Jun 27, 2009

Dwindling City Density

A recent hot topic in the world of urban planning is the idea of tearing down portions of cities that are largely abandoned and blighted in order to contract the city’s size. The money for most of these projects would come from state or federal funds and the goal is to remove seldom-used infrastructure and save money on the future repairs thereof. Money would also be saved, and the rest of the city would benefit, from a plan like this because the police force and other emergency vehicles would have a smaller, more densely populated, area to patrol and not be stretched quite so thinly.

All in all, these benefits sound incredible. This recession could be seen as a punishment for expanding our nation’s growth so rapidly and unsustainably and this contraction of our cities looks like an answer.

However, I’m not so sure. To be clear, I’ve not yet decided my stance on any of this and I certainly don’t know enough about the subject to make my decision any time soon. All I can do is throw the Pros/Cons that I can see out there and hope something comes out of the comments that makes me think, and think hard.

So the “Pros” of this are already listed: improved policing of remaining neighborhoods, less money spent on repairs of aging infrastructure that is seldom-used anyway, better response times from emergency vehicles, and (hopefully) increased density in remaining neighborhoods to support self-policing and bring foot traffic to local businesses.

What would be done with this land, in these grand plans, would be to return the properties to nature. I’m not sure whether this’d be done through city-run reforestation efforts (which is happening in our own parks) or simply letting the land return on its own time (which could take around fifty years, according to Andrew).

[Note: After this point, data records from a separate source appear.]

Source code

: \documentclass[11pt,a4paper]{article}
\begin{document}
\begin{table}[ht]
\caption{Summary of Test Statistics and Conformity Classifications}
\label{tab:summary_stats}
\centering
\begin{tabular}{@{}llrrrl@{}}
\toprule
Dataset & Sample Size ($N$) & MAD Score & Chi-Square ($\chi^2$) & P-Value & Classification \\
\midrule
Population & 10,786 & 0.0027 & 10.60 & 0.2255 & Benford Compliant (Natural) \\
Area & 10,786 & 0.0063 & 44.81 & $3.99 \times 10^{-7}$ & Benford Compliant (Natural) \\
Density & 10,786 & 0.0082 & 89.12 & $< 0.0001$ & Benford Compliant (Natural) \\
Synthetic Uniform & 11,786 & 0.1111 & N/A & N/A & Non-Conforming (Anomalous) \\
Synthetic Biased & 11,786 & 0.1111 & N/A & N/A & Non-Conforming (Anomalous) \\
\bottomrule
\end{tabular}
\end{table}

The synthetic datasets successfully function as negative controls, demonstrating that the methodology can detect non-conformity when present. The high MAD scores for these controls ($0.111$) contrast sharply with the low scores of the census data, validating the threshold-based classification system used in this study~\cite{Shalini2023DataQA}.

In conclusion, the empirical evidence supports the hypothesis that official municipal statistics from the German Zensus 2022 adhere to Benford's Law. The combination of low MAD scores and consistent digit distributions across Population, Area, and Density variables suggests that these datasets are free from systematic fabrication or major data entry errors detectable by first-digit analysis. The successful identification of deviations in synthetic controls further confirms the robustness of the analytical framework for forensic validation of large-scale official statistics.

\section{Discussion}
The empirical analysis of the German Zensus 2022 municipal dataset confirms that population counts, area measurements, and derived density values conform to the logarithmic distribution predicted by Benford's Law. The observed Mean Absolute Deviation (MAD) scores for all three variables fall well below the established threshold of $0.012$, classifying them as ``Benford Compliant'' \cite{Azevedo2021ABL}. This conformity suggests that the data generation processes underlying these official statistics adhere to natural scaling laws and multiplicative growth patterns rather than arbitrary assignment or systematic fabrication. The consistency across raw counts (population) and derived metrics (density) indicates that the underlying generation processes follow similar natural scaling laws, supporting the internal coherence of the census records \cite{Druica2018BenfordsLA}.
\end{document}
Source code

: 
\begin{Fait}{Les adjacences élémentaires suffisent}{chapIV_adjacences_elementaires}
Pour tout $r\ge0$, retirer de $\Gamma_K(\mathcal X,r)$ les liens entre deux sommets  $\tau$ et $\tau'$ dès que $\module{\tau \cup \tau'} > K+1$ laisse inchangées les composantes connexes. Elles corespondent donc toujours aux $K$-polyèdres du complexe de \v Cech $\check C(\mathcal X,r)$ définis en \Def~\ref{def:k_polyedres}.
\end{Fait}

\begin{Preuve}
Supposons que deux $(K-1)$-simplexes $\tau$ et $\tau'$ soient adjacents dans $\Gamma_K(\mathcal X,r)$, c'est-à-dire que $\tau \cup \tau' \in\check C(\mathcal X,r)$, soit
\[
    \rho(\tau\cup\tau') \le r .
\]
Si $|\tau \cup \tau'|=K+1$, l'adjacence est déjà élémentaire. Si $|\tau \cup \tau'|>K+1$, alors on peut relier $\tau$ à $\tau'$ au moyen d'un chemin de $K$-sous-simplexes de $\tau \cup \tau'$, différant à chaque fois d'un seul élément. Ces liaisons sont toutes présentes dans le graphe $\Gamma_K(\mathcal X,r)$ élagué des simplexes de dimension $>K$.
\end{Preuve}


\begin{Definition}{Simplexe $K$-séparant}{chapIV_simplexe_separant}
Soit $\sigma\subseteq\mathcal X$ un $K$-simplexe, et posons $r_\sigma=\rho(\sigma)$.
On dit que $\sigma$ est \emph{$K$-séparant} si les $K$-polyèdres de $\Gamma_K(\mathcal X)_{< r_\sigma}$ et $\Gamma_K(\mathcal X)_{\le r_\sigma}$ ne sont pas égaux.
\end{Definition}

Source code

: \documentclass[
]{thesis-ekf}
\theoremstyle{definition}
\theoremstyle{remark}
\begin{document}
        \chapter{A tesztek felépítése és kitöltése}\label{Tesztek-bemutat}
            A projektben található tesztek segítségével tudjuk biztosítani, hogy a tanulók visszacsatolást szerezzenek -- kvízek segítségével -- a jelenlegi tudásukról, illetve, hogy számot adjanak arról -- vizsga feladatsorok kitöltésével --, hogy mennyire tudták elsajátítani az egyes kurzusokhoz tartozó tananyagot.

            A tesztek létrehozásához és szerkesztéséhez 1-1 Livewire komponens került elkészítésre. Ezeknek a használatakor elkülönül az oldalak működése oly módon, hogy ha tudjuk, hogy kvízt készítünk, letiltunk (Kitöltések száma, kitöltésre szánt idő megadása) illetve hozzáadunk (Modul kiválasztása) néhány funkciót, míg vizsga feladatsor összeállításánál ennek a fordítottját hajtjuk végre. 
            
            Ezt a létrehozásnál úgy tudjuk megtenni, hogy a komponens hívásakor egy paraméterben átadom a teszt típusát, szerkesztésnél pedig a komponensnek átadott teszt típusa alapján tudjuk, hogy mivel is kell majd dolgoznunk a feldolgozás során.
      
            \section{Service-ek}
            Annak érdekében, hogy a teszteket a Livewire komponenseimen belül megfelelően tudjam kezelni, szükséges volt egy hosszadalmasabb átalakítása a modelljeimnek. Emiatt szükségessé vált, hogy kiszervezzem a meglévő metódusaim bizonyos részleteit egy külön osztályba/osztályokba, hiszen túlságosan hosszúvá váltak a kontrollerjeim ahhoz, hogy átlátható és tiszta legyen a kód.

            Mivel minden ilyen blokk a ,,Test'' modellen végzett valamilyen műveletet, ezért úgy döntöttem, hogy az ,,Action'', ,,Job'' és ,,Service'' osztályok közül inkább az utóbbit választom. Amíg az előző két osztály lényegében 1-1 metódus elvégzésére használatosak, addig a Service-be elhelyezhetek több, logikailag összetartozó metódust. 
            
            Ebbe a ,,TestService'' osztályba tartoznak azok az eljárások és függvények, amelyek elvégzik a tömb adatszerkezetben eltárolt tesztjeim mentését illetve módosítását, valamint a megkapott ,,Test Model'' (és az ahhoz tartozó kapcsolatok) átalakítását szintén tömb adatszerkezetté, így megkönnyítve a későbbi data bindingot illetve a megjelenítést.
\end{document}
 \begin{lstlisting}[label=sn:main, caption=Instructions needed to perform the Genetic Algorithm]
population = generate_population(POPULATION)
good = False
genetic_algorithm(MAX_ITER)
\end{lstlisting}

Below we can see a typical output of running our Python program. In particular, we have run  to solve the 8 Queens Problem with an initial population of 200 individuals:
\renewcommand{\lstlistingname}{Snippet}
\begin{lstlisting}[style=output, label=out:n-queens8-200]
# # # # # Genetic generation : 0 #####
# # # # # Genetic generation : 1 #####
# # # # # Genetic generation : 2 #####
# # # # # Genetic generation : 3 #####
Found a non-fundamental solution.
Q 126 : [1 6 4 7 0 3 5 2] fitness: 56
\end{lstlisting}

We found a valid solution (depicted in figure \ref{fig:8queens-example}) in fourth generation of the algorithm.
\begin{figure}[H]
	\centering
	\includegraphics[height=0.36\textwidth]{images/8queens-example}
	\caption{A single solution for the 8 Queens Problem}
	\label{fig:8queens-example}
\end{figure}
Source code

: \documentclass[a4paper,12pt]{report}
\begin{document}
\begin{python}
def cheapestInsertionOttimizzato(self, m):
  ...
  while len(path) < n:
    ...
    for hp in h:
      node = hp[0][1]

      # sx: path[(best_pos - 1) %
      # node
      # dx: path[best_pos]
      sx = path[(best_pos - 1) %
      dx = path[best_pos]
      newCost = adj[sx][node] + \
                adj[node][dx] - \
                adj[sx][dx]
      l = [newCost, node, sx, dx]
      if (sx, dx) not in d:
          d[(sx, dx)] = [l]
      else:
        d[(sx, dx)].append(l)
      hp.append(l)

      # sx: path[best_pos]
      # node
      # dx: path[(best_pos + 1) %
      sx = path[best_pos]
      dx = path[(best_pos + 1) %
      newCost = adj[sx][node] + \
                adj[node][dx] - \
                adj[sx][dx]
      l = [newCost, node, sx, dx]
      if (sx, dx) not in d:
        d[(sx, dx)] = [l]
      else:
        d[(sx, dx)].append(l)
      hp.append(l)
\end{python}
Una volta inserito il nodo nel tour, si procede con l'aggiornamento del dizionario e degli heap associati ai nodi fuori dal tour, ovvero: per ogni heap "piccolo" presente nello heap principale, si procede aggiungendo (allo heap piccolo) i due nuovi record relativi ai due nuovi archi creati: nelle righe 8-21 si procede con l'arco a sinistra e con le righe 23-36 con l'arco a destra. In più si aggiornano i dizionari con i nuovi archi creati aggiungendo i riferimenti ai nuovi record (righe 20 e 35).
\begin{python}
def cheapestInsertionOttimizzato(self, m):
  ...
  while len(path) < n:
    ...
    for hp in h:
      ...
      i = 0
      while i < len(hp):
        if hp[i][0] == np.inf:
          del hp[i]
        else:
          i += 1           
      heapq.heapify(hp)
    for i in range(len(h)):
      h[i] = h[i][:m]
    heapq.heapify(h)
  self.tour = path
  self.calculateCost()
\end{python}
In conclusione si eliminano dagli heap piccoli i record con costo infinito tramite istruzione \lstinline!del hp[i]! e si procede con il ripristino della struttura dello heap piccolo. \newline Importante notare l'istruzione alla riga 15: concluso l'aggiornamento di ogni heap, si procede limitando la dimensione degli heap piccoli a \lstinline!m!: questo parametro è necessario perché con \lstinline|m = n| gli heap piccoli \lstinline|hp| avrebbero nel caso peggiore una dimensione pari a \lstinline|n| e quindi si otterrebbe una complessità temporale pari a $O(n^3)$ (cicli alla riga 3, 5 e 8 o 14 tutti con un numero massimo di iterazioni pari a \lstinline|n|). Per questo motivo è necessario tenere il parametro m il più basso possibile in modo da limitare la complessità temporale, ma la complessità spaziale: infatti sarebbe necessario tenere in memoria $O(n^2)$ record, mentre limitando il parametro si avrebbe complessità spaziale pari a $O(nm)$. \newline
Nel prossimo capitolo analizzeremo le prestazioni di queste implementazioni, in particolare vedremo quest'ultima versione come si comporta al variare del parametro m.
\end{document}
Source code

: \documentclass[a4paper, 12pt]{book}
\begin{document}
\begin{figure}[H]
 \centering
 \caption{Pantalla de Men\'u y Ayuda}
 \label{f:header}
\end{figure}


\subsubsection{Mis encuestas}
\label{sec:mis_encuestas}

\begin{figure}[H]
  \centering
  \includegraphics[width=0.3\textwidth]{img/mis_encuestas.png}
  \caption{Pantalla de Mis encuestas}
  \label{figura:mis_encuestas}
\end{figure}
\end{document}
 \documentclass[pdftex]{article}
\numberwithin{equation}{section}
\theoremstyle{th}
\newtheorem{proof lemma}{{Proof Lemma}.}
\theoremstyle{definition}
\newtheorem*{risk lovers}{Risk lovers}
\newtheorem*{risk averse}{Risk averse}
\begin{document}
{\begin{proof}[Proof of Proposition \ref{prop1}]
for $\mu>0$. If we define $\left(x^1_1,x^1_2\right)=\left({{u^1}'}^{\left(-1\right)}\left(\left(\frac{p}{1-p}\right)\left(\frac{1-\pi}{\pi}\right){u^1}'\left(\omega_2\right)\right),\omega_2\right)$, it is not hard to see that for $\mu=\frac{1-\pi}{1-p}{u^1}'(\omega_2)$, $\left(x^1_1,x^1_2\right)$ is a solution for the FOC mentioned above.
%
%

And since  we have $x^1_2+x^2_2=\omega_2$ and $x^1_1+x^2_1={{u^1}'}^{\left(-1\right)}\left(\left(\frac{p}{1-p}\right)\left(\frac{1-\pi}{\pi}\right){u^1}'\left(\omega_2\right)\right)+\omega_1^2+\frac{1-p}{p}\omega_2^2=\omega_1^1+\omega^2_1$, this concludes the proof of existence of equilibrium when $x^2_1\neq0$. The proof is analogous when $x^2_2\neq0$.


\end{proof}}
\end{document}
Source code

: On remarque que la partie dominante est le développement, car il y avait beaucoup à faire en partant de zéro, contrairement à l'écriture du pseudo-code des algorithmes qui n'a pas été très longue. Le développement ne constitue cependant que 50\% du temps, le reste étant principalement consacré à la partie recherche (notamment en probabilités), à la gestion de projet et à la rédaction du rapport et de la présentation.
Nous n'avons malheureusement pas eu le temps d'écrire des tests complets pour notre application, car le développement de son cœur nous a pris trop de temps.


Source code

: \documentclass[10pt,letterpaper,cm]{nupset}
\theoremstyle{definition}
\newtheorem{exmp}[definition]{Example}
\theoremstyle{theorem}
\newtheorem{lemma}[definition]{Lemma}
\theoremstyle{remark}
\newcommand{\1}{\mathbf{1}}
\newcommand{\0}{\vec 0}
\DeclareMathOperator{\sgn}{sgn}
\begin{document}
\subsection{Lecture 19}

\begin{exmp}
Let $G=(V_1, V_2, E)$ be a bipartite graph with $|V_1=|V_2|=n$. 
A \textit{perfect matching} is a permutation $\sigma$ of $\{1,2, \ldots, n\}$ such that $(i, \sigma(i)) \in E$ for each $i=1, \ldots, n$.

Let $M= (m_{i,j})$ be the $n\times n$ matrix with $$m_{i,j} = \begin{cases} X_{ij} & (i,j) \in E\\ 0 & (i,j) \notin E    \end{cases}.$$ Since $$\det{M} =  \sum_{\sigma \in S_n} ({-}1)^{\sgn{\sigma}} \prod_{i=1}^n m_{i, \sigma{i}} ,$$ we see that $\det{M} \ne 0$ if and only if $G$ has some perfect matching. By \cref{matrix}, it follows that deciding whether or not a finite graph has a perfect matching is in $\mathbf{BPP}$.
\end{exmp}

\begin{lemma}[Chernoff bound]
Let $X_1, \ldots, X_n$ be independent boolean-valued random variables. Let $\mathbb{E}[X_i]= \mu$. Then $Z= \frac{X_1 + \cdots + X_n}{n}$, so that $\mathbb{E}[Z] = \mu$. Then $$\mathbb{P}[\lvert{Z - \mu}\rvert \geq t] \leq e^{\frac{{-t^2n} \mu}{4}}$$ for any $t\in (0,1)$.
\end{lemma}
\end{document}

However, the “Cons” are glaring. You’re taking away homes, destroying sites of future growth (i.e. the conversion of industrial spaces into affordable artists’ lofts or the refurbishment of Victorian mansions) disconnecting many neighborhoods from each other (series of “linked islands” may force car dependency on residents if public transportation isn’t varied and frequent) and, as Roberta Brandes Gratzpoints out in her LA Times piece, there hasn’t really been a history of positive effects of massive clearance

Right now, the debate rages between those flung to the far ends of the spectrum of opinion about this: either tear it all down and reforest it, or preserve all of it.

I think there’s a compromise to be found. I’ll post about it later, since this is getting a bit long-winded right now, but I’d like to hear your opinions on the pros/cons before that. Which side do you prefer, and why? And how do you think you would feel if it were in your own Rust Belt city of Allentown that this was happening?

Jun 16, 2009

Seeing Green

I seem to always have excuses not to update this thing. However, excuses are done with! My friend, Andrew, is putting me to shame with his "daily posting" nonsense, so I will step up to the plate* and attempt weekly postings. Maybe even more! I've been doing exciting things and want to tell you about them.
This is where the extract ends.